> _Work to complete_
Below are records; reply with nothing but the number of lines in them that contain "images".

> _Working data_
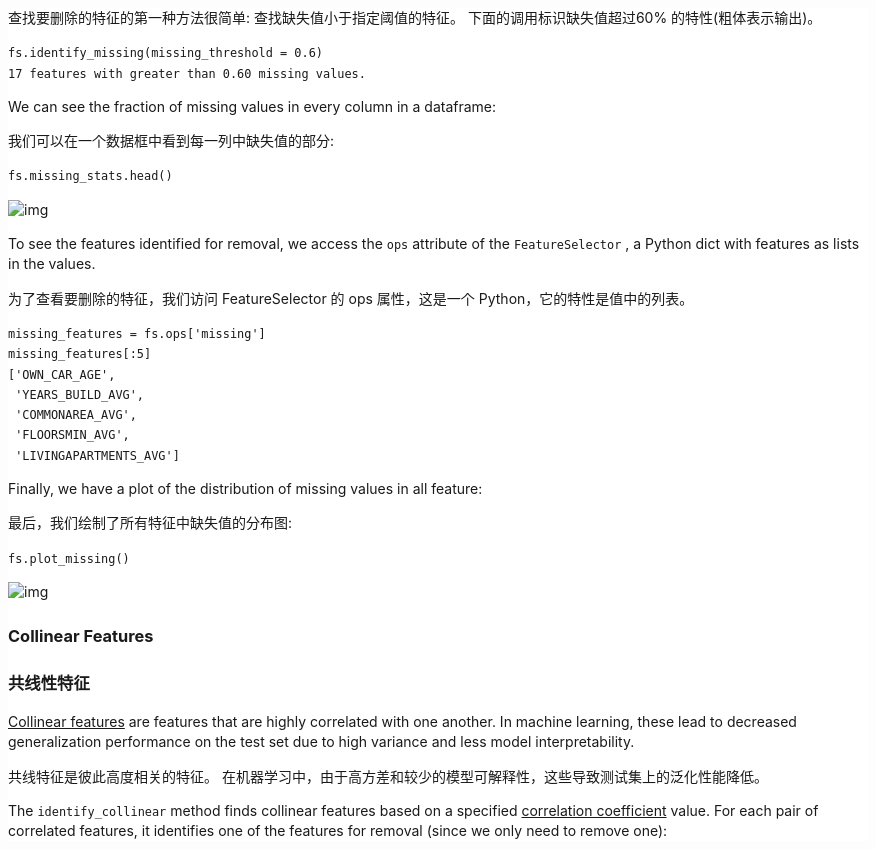 查找要删除的特征的第一种方法很简单: 查找缺失值小于指定阈值的特征。 下面的调用标识缺失值超过60% 的特性(粗体表示输出)。

```
fs.identify_missing(missing_threshold = 0.6)
17 features with greater than 0.60 missing values.
```

We can see the fraction of missing values in every column in a dataframe:

我们可以在一个数据框中看到每一列中缺失值的部分:

```
fs.missing_stats.head()
```



![img](https://cdn-images-1.medium.com/max/1600/1*fpLJQBGZWhQXPFG5FyA1kg.png)

To see the features identified for removal, we access the `ops` attribute of the `FeatureSelector` , a Python dict with features as lists in the values.

为了查看要删除的特征，我们访问 FeatureSelector 的 ops 属性，这是一个 Python，它的特性是值中的列表。

```
missing_features = fs.ops['missing']
missing_features[:5]
['OWN_CAR_AGE',
 'YEARS_BUILD_AVG',
 'COMMONAREA_AVG',
 'FLOORSMIN_AVG',
 'LIVINGAPARTMENTS_AVG']
```

Finally, we have a plot of the distribution of missing values in all feature:

最后，我们绘制了所有特征中缺失值的分布图:

```
fs.plot_missing()
```



![img](https://cdn-images-1.medium.com/max/1600/1*0WBIKN83twXyWfyx9LG7Qg.png)

### Collinear Features

### 共线性特征

[Collinear features](https://www.quora.com/Why-is-multicollinearity-bad-in-laymans-terms-In-feature-selection-for-a-regression-model-intended-for-use-in-prediction-why-is-it-a-bad-thing-to-have-multicollinearity-or-highly-correlated-independent-variables) are features that are highly correlated with one another. In machine learning, these lead to decreased generalization performance on the test set due to high variance and less model interpretability.

共线特征是彼此高度相关的特征。 在机器学习中，由于高方差和较少的模型可解释性，这些导致测试集上的泛化性能降低。

The `identify_collinear` method finds collinear features based on a specified [correlation coefficient](http://www.statisticshowto.com/probability-and-statistics/correlation-coefficient-formula/) value. For each pair of correlated features, it identifies one of the features for removal (since we only need to remove one):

> _Answer box_
2